Signed-off-by: David Yat Sin <david.yatsin@amd.com>
Signed-off-by: Rajneesh Bhardwaj <rajneesh.bhardwaj@amd.com>
---
 drivers/gpu/drm/amd/amdkfd/kfd_chardev.c      |  2 +-
 drivers/gpu/drm/amd/amdkfd/kfd_dbgdev.c       |  2 +-
 .../drm/amd/amdkfd/kfd_device_queue_manager.c | 23 +++++---
 .../drm/amd/amdkfd/kfd_device_queue_manager.h | 11 ++--
 drivers/gpu/drm/amd/amdkfd/kfd_mqd_manager.h  |  8 ++-
 .../gpu/drm/amd/amdkfd/kfd_mqd_manager_cik.c  | 10 ++--
 .../gpu/drm/amd/amdkfd/kfd_mqd_manager_v10.c  | 11 ++--
 .../gpu/drm/amd/amdkfd/kfd_mqd_manager_v9.c   | 26 +++++++--
 .../gpu/drm/amd/amdkfd/kfd_mqd_manager_vi.c   | 19 +++++--
 drivers/gpu/drm/amd/amdkfd/kfd_priv.h         | 11 ++--
 .../amd/amdkfd/kfd_process_queue_manager.c    | 54 ++++++++++++-------
 11 files changed, 125 insertions(+), 52 deletions(-)

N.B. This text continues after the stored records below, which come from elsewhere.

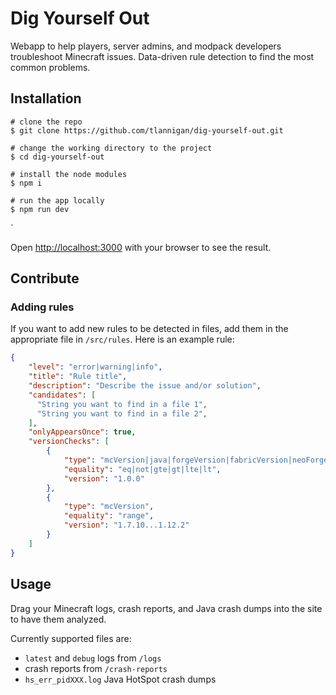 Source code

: # Dig Yourself Out
Webapp to help players, server admins, and modpack developers troubleshoot Minecraft issues. Data-driven rule detection to find the most common problems.

## Installation
```
# clone the repo
$ git clone https://github.com/tlannigan/dig-yourself-out.git

# change the working directory to the project
$ cd dig-yourself-out

# install the node modules
$ npm i

# run the app locally
$ npm run dev
```
`

Open [http://localhost:3000](http://localhost:3000) with your browser to see the result.

## Contribute

### Adding rules
If you want to add new rules to be detected in files, add them in the appropriate file in `/src/rules`. Here is an example rule:

```json
{
    "level": "error|warning|info",
    "title": "Rule title",
    "description": "Describe the issue and/or solution",
    "candidates": [
      "String you want to find in a file 1",
      "String you want to find in a file 2",
    ],
    "onlyAppearsOnce": true,
    "versionChecks": [
        {
            "type": "mcVersion|java|forgeVersion|fabricVersion|neoForgeVersion",
            "equality": "eq|not|gte|gt|lte|lt",
            "version": "1.0.0"
        },
        {
            "type": "mcVersion",
            "equality": "range",
            "version": "1.7.10...1.12.2"
        }
    ]
}
```

## Usage
Drag your Minecraft logs, crash reports, and Java crash dumps into the site to have them analyzed.

Currently supported files are:
- `latest` and `debug` logs from `/logs`
- crash reports from `/crash-reports`
- `hs_err_pidXXX.log` Java HotSpot crash dumps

diff --git a/drivers/gpu/drm/amd/amdkfd/kfd_chardev.c b/drivers/gpu/drm/amd/amdkfd/kfd_chardev.c
index d2130c5a947e..e684fa87cfce 100644
--- a/drivers/gpu/drm/amd/amdkfd/kfd_chardev.c
+++ b/drivers/gpu/drm/amd/amdkfd/kfd_chardev.c
@@ -312,7 +312,7 @@ static int kfd_ioctl_create_queue(struct file *filep, struct kfd_process *p,
 			p->pasid,
 			dev->id);
 
-	err = pqm_create_queue(&p->pqm, dev, filep, &q_properties, &queue_id, NULL, NULL,
+	err = pqm_create_queue(&p->pqm, dev, filep, &q_properties, &queue_id, NULL, NULL, NULL,
 			&doorbell_offset_in_process);
 	if (err != 0)
 		goto err_create_queue;
diff --git a/drivers/gpu/drm/amd/amdkfd/kfd_dbgdev.c b/drivers/gpu/drm/amd/amdkfd/kfd_dbgdev.c
index c6c0cd47e7f7..3c29e60b967f 100644
--- a/drivers/gpu/drm/amd/amdkfd/kfd_dbgdev.c
+++ b/drivers/gpu/drm/amd/amdkfd/kfd_dbgdev.c
@@ -185,7 +185,7 @@ static int dbgdev_register_diq(struct kfd_dbgdev *dbgdev)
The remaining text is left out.